Simple Vector Index with Text Embedding

Simple Vector Index

Overview

In this tutorial, we will build index with text embeddings and query it with natural language. We try to keep it minimalistic and focus on the gist of the indexing flow.

Flow Overview

Flow

Read text files from the local filesystem
Chunk each document
For each chunk, embed it with a text embedding model
Store the embeddings in a vector database for retrieval

Prerequisites

Install Postgres.
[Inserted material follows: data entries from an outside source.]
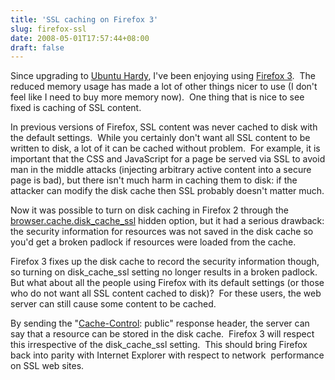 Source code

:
 ```yaml
---
title: 'SSL caching on Firefox 3'
slug: firefox-ssl
date: 2008-05-01T17:57:44+08:00
draft: false
---
```


Since upgrading to [Ubuntu
Hardy](http://www.ubuntu.com/products/whatisubuntu/804features/), I\'ve
been enjoying using [Firefox 3](http://wiki.mozilla.org/Firefox3).  The
reduced memory usage has made a lot of other things nicer to use (I
don\'t feel like I need to buy more memory now).  One thing that is nice
to see fixed is caching of SSL content.

In previous versions of Firefox, SSL content was never cached to disk
with the default settings.  While you certainly don\'t want all SSL
content to be written to disk, a lot of it can be cached without
problem.  For example, it is important that the CSS and JavaScript for a
page be served via SSL to avoid man in the middle attacks (injecting
arbitrary active content into a secure page is bad), but there isn\'t
much harm in caching them to disk: if the attacker can modify the disk
cache then SSL probably doesn\'t matter much.

Now it was possible to turn on disk caching in Firefox 2 through the
[browser.cache.disk\_cache\_ssl](http://kb.mozillazine.org/Browser.cache.disk_cache_ssl)
hidden option, but it had a serious drawback: the security information
for resources was not saved in the disk cache so you\'d get a broken
padlock if resources were loaded from the cache.

Firefox 3 fixes up the disk cache to record the security information
though, so turning on disk\_cache\_ssl setting no longer results in a
broken padlock.  But what about all the people using Firefox with its
default settings (or those who do not want all SSL content cached to
disk)?  For these users, the web server can still cause some content to
be cached.

By sending the
\"[Cache-Control](http://www.w3.org/Protocols/rfc2616/rfc2616-sec14.html#sec14.9):
public\" response header, the server can say that a resource can be
stored in the disk cache.  Firefox 3 will respect this irrespective of
the disk\_cache\_ssl setting.  This should bring Firefox back into
parity with Internet Explorer with respect to network  performance on
SSL web sites.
CocoIndex uses Postgres to keep track of data lineage for incremental processing.

Add Source

@cocoindex.flow_def(name="TextEmbedding")
def text_embedding_flow(flow_builder: cocoindex.FlowBuilder, data_scope: cocoindex.DataScope):
    """
    Define an example flow that embeds text into a vector database.
    """
    data_scope["documents"] = flow_builder.add_source(
        cocoindex.sources.LocalFile(path="markdown_files"))

    doc_embeddings = data_scope.add_collector()

flow_builder.add_source will create a table with sub fields (filename, content)

Source

Process each file and collect the embeddings

Chunk the file

with data_scope["documents"].row() as doc:
    doc["chunks"] = doc["content"].transform(
        cocoindex.functions.SplitRecursively(),
        language="markdown", chunk_size=2000, chunk_overlap=500)

Chunking

SplitRecursively

Embed each chunk

with doc["chunks"].row() as chunk:
    chunk["embedding"] = chunk["text"].transform(
        cocoindex.functions.SentenceTransformerEmbed(
            model="sentence-transformers/all-MiniLM-L6-v2"
        )
    )
    doc_embeddings.collect(filename=doc["filename"], location=chunk["location"],
                            text=chunk["text"], embedding=chunk["embedding"])

The MiniLM-L6-v2 model is a good balance of speed and quality for text embeddings, though you can swap in other SentenceTransformer models as needed.

SentenceTransformerEmbed

Embedding

Export the embeddings

Export the embeddings to a table in Postgres.

doc_embeddings.export(
    "doc_embeddings",
    cocoindex.storages.Postgres(),
    primary_key_fields=["filename", "location"],
    vector_indexes=[
        cocoindex.VectorIndexDef(
            field_name="embedding",
            metric=cocoindex.VectorSimilarityMetric.COSINE_SIMILARITY)])

CocoIndex supports other vector databases as well, with 1-line switch.

Targets

Need IVFFlat or custom HNSW parameters? Pass a method, for example:

cocoindex.VectorIndexDef(
    field_name="embedding",
    metric=cocoindex.VectorSimilarityMetric.COSINE_SIMILARITY,
    method=cocoindex.IvfFlatVectorIndexMethod(lists=200),
)

Query the index

Define a shared flow for both indexing and querying

@cocoindex.transform_flow()
def text_to_embedding(text: cocoindex.DataSlice[str]) -> cocoindex.DataSlice[list[float]]:
    """
    Embed the text using a SentenceTransformer model.
    This is a shared logic between indexing and querying, so extract it as a function.
    """
    return text.transform(
        cocoindex.functions.SentenceTransformerEmbed(
            model="sentence-transformers/all-MiniLM-L6-v2"))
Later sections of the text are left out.